● **What the task requires**
Some lines below hold "entier". Pick them out and copy them.

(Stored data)
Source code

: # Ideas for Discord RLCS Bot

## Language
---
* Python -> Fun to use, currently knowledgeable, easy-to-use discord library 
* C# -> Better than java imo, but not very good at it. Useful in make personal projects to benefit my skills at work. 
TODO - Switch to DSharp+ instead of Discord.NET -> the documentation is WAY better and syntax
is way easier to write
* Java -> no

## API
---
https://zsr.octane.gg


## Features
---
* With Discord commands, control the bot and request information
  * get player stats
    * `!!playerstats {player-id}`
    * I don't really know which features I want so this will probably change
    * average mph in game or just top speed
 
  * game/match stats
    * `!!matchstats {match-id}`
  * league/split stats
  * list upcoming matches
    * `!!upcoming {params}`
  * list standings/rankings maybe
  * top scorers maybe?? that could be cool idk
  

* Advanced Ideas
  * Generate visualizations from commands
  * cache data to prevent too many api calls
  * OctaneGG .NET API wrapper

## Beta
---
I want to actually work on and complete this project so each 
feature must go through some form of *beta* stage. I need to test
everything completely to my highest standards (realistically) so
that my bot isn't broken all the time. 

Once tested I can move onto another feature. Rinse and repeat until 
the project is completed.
==
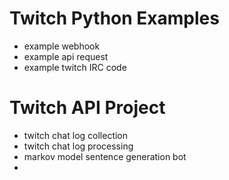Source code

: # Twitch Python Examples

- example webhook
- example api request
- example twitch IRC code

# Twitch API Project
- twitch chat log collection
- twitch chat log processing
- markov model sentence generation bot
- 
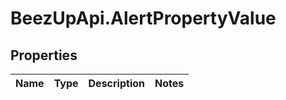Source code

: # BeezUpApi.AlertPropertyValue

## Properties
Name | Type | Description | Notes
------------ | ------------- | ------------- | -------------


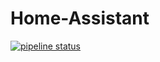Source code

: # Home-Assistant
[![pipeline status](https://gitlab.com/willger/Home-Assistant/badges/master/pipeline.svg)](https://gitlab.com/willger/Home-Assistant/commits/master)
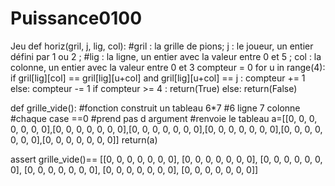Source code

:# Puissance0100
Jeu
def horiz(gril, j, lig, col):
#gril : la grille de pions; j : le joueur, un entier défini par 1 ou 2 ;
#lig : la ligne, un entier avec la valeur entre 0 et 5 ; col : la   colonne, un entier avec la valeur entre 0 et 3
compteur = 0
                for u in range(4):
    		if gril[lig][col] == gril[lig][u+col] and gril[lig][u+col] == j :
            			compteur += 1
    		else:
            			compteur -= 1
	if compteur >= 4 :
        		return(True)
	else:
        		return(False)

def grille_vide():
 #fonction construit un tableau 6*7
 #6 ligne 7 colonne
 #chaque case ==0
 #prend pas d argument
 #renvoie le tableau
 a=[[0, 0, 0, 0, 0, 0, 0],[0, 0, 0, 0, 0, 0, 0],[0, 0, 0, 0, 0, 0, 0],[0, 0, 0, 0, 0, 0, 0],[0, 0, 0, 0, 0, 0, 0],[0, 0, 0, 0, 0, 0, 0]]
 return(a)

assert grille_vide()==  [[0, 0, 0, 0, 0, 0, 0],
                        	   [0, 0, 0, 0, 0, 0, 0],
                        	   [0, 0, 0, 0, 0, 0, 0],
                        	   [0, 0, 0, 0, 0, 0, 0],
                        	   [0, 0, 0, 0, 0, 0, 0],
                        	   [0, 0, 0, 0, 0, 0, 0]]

● **Solution**
#gril : la grille de pions; j : le joueur, un entier défini par 1 ou 2 ;
#lig : la ligne, un entier avec la valeur entre 0 et 5 ; col : la   colonne, un entier avec la valeur entre 0 et 3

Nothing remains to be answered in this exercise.